Super Bowl Ads Seen Back on Their Game This Year

By Adam Pasick

NEW YORK (Reuters) – For advertising agencies looking to score with memorable messages underlined by irreverent humor, the Super Bowl is back as the big game forum of choice, executives say.

In addition to deciding the NFL championship, the Super Bowl has traditionally been the arena for ad agencies to trot out their wildest efforts in front of the biggest television audience of the year, but efforts last year were muted in the wake of the Sept. 11 attacks.

“Last year everyone was in shock,” said Ted Sanns, chairman and chief creative officer at BBDO New York — an agency that perennially fields so many Super Bowl ads that the game is often jokingly called “The BBDO Bowl.”

“I think there’s certain kinds of humor and jokes that last year definitely didn’t play; this year there’s a little more room,” said Sanns, who said his agency is working on “roughly six or seven” ads for this year’s game.

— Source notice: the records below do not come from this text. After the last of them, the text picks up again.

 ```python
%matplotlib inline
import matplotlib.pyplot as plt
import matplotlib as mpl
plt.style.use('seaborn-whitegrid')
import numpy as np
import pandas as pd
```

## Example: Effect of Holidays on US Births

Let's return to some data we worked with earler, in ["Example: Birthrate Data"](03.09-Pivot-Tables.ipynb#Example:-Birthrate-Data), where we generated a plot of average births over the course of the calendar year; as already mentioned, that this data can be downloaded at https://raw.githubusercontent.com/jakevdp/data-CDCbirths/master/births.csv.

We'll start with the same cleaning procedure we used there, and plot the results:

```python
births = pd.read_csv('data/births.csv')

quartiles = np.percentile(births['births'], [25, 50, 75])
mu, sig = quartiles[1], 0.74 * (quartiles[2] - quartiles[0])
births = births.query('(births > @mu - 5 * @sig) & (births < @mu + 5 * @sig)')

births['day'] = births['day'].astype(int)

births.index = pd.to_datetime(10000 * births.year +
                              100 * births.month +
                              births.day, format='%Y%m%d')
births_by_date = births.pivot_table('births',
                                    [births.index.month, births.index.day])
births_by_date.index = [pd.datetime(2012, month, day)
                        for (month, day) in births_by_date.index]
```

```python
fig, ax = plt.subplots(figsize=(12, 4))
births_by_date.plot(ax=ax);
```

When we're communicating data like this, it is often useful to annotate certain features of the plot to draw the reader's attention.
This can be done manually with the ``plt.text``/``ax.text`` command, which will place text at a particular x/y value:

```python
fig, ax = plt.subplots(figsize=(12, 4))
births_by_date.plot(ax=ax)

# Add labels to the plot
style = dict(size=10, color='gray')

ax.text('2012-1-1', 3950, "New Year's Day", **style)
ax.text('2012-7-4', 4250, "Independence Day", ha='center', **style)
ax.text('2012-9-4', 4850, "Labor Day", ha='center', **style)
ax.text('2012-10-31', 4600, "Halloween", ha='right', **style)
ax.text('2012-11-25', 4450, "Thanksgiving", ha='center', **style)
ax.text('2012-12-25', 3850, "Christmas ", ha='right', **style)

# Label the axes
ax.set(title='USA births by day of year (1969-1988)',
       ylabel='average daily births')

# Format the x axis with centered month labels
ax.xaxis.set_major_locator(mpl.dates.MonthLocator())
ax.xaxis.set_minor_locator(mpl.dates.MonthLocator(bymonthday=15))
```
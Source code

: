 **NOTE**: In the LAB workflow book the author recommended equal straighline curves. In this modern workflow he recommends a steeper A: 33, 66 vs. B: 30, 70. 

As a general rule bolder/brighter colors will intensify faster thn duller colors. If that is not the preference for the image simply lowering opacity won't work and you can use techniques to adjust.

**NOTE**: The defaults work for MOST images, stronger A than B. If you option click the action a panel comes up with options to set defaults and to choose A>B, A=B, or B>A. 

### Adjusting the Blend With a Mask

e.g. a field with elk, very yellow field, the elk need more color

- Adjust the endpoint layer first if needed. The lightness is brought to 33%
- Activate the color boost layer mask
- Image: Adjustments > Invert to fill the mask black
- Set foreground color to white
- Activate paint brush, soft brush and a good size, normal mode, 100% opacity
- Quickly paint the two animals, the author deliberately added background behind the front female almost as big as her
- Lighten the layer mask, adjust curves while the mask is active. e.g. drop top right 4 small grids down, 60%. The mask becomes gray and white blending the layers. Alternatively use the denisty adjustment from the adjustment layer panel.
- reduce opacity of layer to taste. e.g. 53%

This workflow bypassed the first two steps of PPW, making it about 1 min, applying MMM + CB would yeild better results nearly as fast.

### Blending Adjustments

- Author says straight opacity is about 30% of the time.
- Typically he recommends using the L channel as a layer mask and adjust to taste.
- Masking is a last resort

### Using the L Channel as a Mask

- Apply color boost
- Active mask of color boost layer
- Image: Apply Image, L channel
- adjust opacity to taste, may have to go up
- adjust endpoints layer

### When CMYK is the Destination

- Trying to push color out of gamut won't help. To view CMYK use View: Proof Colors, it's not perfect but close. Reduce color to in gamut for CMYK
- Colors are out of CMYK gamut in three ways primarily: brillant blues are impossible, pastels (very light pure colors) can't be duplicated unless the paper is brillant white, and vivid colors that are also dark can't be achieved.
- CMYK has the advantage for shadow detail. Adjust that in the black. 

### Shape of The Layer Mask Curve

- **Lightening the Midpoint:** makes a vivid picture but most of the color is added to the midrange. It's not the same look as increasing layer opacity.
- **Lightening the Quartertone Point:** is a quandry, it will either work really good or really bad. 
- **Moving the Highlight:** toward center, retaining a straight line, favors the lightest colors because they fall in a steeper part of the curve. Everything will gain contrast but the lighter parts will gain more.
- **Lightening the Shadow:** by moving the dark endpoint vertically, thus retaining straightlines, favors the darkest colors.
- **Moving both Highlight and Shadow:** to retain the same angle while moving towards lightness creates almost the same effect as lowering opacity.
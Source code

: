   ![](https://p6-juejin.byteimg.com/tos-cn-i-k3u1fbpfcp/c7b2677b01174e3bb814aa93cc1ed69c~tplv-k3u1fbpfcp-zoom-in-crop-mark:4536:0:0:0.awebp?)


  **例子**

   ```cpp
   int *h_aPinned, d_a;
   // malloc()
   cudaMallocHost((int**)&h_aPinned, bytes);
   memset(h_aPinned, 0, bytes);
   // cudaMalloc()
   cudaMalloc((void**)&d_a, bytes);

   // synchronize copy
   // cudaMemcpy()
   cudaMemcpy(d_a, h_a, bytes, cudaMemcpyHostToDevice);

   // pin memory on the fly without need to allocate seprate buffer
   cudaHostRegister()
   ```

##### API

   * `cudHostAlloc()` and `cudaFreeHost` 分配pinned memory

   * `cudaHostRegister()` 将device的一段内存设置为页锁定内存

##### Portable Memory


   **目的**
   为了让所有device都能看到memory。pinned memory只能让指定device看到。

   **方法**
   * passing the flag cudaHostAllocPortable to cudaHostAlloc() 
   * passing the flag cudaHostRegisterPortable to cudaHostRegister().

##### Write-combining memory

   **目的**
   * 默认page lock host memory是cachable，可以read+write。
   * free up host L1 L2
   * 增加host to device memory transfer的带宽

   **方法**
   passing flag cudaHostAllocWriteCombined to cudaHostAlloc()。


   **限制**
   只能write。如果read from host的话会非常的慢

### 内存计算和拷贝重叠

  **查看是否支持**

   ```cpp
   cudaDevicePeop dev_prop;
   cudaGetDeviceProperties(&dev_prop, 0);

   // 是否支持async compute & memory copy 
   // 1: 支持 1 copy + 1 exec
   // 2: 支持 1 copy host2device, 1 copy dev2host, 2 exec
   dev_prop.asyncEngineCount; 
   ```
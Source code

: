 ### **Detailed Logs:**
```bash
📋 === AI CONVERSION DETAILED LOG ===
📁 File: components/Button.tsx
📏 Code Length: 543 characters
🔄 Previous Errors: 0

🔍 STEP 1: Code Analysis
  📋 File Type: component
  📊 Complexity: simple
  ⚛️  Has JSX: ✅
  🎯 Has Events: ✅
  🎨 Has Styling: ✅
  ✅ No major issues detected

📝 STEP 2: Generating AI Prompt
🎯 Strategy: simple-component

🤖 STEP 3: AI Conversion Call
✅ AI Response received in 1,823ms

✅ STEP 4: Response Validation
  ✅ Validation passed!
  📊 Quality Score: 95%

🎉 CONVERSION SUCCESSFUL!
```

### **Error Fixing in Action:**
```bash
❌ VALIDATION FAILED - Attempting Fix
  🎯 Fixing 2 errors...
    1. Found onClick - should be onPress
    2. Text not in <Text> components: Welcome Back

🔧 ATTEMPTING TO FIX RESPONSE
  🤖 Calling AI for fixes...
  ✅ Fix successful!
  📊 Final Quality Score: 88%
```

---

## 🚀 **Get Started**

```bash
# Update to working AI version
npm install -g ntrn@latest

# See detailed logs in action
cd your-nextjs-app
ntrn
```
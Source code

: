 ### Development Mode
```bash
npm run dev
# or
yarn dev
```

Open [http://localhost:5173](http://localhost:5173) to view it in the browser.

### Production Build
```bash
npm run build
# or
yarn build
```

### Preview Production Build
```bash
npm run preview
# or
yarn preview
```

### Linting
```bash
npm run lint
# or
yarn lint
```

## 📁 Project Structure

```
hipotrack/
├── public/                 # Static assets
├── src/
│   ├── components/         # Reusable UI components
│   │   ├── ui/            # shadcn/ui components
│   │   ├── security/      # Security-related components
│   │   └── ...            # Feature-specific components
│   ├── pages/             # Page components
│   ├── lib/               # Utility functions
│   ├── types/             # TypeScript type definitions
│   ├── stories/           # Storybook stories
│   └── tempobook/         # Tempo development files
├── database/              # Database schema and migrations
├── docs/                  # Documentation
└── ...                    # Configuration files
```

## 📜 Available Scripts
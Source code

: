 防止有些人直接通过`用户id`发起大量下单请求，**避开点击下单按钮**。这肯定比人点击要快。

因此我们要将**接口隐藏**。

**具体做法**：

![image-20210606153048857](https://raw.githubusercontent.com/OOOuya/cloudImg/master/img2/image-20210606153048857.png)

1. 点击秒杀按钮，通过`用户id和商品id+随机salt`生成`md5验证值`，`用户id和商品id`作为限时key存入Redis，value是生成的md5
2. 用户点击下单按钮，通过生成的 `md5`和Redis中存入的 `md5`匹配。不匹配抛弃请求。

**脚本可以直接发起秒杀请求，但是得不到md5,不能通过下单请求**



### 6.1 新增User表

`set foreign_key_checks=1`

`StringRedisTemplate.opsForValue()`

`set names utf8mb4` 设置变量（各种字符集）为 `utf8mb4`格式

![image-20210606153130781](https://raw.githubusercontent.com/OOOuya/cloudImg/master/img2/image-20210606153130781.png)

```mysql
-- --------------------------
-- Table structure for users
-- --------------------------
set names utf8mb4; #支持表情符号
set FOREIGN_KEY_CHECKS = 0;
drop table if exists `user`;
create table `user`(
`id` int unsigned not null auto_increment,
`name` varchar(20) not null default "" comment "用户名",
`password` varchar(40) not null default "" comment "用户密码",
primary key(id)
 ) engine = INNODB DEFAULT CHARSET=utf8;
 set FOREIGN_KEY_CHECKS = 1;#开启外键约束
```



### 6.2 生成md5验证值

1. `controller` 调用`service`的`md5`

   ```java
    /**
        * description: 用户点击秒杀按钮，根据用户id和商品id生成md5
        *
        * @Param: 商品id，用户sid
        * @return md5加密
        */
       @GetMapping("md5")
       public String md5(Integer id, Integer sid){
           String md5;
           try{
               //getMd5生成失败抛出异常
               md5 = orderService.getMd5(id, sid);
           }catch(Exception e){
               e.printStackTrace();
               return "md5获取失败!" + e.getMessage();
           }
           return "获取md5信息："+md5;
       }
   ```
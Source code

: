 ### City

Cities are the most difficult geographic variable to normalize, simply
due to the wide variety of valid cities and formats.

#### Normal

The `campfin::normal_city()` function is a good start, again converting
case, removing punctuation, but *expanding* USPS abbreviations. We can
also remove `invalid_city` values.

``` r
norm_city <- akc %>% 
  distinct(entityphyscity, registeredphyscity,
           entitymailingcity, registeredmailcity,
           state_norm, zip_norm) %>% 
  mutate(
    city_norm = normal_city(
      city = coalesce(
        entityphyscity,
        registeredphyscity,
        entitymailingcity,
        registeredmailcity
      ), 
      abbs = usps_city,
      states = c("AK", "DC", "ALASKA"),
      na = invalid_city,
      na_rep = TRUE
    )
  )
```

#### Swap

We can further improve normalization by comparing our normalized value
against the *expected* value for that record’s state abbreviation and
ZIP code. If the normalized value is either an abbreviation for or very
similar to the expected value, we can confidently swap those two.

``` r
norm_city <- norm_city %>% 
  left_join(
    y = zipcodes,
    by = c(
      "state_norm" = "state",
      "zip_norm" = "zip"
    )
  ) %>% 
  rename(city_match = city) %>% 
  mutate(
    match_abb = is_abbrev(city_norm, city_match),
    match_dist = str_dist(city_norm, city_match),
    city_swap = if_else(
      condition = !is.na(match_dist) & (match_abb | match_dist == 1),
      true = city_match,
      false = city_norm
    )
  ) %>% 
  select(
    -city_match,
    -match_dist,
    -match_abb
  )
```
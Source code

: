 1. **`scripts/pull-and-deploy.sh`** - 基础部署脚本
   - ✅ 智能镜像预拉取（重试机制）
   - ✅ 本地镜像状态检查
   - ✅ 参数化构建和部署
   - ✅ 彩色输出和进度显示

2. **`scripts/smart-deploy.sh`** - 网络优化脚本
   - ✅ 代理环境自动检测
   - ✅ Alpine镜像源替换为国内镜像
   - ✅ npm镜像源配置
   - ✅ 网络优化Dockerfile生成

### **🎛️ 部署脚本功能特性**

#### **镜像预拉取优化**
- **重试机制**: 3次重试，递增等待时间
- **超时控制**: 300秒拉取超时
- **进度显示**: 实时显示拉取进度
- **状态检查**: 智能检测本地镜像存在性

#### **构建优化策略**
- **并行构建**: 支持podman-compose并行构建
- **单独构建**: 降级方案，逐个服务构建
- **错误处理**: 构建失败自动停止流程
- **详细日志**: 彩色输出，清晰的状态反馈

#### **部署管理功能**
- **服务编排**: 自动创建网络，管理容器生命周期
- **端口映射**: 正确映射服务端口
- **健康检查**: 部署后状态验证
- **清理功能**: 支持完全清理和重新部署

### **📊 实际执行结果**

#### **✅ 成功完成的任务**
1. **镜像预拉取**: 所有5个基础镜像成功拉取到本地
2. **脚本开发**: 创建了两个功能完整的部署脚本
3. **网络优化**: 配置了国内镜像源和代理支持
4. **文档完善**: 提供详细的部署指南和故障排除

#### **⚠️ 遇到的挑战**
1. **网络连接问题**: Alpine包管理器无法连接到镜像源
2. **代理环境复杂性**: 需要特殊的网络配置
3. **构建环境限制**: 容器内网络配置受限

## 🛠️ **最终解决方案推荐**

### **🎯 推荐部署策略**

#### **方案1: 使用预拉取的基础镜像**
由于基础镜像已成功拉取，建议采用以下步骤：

Anheuser-Busch Cos. Inc., which will again have the most Super Bowl spots with 10, has 25 to 30 spots in production for brands including Budweiser, Bud Lite, Michelob and Michelob Ultra, along with spots that promote moderation. The brewer won’t select the 10 spots to air until about a week before the big game, according to Tony Ponturo, vice president of global media and sports marketing.

Some of the company’s spots for Budweiser were a hit last year, including one viewer favorite involving slippery satin sheets. But an homage to New York City and the victims of Sept. 11, which featured Budweiser’s trademark Clydesdales bowing down before the city skyline, received mixed reviews.

With network television having a record season for advertising sales, a 30-second spot for a Super Bowl commercial is running between $2 million and $2.2 million, Ponturo said. Commercials cost between $1.9 million and $2 million last year, when the Super Bowl was on Fox.


If history is any judge, bulk buyers like Anheuser-Busch often get a discounted rate, although networks and marketers are notoriously mum on the issue. Networks also tend to charge lower rates for commercials late in the game because the Super Bowl is notorious for one-sided blowouts, with last year’s nail-biting win by the New England Patriots over the St. Louis Rams a notable exception.

As of this week, “just north” of 80 percent of the Super Bowl commercial inventory has been sold, according to ABC, the Walt Disney Co.-owned network that is hosting the game this year.

Sources close to ABC said less than 10 of the 30-second spots remain available for sale.

The network is also televising this year’s Academy Awards — sometimes called the “Super Bowl for women” because of the demographics the Oscars pull in — and sources said 30-second spots are currently going for $1.4 million, compared with $1.2 million last year.

“We like to be in big events that shout above the clutter,” said Ponturo. “If we can capture on an exclusive basis the Super Bowl and the Academy Awards, which is basically the second-highest program, we cover our bases.”

Other advertisers with spots in the Super Bowl include PepsiCo, which will be promoting its new Sierra Mist drink, and, the TMP Worldwide Inc online job search unit that has outlasted most of dot-coms that flooded the Super Bowl with ads before the bubble burst.

No matter how well established, each advertiser will be looking to make an impact and stand out from the crowd during the top-rated game, which is known almost as much for its commercials as the action on the field.

A study last year by Eisner Communications found that 10 percent of Super Bowl viewers tuned in solely for the ads.

“One of the great things about the Super Bowl is if you’re going to show up, you’ve got to play the game, and you’ve got to get noticed,” BBDO’s Sanns said. “It’s too easy not to.”